» **Supplied records**

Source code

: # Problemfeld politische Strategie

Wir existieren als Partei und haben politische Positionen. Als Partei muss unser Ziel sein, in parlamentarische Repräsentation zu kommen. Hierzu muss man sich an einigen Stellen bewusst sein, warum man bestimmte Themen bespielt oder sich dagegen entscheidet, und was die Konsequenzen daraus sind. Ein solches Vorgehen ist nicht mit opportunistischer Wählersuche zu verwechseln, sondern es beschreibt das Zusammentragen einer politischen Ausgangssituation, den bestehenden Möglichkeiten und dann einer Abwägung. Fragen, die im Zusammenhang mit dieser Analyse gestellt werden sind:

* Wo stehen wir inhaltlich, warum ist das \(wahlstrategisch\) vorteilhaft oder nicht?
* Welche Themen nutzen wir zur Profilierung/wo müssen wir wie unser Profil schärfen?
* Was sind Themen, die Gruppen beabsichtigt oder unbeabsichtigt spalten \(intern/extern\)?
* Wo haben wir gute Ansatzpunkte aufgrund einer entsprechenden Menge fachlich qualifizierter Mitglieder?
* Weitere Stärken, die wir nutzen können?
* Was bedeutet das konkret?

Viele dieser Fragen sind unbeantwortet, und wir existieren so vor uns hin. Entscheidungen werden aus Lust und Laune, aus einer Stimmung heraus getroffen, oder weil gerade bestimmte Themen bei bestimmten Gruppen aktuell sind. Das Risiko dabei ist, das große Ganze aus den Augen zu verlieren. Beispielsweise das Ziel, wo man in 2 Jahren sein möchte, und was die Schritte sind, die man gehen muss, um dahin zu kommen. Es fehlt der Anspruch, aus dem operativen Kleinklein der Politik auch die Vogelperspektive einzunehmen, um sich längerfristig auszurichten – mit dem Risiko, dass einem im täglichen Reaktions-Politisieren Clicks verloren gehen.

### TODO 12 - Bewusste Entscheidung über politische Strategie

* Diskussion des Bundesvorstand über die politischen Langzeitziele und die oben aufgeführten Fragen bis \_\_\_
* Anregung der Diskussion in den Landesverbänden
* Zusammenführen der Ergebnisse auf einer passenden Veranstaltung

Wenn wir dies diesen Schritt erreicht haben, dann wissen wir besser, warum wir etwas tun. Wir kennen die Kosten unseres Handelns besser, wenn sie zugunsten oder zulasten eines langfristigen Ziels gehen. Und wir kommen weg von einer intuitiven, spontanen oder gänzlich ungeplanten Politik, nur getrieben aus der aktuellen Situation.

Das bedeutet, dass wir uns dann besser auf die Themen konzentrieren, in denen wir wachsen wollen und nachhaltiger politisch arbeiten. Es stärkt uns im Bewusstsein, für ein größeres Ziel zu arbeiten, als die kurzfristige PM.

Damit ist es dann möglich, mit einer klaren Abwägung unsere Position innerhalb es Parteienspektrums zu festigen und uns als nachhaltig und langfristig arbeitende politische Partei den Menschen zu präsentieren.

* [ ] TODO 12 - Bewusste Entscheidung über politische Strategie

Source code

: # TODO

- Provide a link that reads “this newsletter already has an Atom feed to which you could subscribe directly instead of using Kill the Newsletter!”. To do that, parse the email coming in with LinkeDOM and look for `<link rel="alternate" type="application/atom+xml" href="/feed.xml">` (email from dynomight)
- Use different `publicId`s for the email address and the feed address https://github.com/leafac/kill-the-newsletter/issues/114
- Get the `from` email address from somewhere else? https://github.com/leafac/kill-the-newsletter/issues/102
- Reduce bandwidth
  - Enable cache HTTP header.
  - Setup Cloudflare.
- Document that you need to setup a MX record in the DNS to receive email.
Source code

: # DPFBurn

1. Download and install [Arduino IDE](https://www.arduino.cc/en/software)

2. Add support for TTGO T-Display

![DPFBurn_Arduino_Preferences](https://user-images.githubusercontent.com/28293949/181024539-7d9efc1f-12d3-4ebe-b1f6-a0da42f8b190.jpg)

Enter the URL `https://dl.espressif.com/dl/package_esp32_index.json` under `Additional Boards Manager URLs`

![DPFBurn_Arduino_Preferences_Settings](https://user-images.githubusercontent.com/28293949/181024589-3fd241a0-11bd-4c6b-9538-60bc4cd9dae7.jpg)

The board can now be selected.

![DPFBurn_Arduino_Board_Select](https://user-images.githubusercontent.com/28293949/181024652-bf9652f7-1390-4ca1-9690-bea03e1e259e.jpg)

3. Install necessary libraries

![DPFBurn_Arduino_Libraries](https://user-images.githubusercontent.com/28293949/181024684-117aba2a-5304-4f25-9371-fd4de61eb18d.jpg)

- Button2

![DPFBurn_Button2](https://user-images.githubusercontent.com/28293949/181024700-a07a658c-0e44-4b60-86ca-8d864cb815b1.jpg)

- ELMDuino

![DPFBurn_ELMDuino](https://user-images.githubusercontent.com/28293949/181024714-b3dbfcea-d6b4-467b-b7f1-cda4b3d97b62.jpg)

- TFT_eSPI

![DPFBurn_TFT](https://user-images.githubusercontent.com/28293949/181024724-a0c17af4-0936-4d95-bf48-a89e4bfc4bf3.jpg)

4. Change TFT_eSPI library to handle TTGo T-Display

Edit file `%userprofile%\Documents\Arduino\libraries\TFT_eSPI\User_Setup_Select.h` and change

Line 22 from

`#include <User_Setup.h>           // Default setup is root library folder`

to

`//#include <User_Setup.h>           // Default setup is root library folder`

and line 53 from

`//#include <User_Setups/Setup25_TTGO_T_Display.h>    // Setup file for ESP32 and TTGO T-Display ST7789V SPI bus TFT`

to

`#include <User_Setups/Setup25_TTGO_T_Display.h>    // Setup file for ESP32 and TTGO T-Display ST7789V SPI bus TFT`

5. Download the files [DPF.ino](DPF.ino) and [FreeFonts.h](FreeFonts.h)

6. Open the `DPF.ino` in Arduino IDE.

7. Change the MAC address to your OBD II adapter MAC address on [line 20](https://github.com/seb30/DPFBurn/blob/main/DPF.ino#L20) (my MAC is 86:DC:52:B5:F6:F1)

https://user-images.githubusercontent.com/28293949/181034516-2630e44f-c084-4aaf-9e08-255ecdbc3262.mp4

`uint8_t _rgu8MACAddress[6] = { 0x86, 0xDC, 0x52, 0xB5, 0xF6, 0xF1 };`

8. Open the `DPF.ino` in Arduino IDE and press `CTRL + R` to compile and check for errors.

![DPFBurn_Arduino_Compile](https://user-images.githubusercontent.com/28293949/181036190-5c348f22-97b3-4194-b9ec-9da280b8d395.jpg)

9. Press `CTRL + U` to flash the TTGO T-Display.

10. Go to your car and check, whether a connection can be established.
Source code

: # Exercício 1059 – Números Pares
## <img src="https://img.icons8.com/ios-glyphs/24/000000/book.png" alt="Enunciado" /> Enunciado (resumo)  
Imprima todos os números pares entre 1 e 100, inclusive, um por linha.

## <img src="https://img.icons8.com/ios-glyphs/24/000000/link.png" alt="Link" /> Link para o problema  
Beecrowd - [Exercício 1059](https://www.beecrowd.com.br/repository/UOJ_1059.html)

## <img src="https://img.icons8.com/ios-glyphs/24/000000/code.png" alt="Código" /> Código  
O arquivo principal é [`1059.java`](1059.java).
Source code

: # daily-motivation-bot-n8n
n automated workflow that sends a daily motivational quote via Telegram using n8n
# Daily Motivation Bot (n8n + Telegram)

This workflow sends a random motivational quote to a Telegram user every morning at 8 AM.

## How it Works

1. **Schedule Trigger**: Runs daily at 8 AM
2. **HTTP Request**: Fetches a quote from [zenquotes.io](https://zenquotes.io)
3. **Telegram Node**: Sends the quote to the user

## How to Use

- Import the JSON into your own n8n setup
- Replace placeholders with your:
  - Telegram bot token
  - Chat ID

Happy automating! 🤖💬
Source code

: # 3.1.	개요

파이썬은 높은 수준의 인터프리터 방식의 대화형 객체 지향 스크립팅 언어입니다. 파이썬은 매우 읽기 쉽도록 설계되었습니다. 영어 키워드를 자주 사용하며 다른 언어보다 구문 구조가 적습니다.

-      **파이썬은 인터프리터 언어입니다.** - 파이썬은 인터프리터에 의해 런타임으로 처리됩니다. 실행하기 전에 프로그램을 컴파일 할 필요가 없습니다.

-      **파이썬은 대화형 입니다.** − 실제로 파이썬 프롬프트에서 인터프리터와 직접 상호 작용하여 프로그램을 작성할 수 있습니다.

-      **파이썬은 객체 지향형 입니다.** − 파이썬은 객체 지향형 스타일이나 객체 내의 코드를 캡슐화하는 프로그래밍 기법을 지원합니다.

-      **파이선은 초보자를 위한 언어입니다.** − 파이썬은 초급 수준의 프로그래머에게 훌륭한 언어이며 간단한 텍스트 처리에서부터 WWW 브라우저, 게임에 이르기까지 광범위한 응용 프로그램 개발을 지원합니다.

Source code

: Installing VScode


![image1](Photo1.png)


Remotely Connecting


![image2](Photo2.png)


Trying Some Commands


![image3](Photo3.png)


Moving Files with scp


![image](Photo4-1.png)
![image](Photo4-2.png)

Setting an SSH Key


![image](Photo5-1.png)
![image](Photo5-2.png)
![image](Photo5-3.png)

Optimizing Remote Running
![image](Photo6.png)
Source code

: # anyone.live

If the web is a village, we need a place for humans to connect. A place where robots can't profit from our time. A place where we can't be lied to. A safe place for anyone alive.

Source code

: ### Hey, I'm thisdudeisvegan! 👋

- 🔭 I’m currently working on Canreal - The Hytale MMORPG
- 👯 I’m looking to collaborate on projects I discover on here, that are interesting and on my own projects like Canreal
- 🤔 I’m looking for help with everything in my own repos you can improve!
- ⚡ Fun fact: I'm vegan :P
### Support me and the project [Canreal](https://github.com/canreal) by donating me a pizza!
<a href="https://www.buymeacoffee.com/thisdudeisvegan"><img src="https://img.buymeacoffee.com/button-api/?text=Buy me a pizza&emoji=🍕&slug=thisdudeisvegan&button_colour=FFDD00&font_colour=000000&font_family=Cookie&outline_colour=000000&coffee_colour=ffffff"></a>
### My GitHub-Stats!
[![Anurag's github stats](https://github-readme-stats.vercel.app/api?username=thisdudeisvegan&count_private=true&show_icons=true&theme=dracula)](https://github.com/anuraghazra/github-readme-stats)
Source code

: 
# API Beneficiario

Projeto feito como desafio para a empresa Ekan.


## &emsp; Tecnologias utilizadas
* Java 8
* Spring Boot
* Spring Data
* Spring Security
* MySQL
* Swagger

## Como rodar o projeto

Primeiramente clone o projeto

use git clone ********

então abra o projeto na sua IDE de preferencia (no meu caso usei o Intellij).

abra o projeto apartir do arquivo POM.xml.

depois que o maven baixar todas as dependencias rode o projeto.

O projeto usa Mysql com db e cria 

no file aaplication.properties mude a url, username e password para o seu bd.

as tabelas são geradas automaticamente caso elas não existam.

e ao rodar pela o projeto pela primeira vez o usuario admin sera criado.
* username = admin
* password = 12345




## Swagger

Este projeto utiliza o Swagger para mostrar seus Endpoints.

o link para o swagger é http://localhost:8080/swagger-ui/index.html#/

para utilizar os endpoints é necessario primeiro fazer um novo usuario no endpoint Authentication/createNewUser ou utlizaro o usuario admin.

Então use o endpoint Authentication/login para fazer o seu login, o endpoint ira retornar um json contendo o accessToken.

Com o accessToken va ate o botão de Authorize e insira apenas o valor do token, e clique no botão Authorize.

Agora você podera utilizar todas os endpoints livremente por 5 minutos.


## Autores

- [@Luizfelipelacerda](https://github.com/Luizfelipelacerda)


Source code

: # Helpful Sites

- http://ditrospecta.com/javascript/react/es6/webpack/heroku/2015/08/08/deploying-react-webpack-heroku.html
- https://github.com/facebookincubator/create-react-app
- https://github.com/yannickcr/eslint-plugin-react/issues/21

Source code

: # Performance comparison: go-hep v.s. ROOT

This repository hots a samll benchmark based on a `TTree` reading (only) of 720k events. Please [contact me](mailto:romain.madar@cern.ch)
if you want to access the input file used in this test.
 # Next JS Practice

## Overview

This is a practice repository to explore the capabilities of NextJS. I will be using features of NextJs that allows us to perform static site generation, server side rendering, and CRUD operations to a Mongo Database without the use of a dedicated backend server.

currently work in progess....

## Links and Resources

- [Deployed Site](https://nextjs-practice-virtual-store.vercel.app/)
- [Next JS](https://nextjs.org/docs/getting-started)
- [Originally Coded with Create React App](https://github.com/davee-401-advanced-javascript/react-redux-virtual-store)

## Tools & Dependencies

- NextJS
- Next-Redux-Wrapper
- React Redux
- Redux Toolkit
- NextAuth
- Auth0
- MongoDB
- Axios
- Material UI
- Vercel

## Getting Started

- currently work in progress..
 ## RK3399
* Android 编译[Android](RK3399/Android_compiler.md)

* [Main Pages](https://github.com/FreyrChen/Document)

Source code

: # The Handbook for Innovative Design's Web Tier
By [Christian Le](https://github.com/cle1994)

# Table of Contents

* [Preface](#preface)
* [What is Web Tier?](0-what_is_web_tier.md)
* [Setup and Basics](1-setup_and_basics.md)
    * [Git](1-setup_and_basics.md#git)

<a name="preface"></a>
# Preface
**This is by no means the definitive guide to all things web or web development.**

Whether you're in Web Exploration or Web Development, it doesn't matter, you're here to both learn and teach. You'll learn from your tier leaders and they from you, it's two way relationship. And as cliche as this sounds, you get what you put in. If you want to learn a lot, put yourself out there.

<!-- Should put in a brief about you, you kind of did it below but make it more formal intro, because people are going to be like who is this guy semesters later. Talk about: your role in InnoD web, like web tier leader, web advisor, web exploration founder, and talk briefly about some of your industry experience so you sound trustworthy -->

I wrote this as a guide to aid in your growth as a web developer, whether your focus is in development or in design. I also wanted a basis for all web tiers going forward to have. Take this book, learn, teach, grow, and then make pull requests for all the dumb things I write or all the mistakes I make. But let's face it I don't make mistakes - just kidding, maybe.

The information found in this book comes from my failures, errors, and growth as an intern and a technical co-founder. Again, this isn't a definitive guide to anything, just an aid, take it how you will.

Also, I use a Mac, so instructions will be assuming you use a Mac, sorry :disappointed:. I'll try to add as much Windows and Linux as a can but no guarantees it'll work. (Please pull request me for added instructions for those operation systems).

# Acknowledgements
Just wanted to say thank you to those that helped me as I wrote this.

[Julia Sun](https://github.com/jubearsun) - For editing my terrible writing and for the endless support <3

» **Your task**
Could you count how many lines in the records contain the word "like"? Only the number is needed.

» **Answer section**
2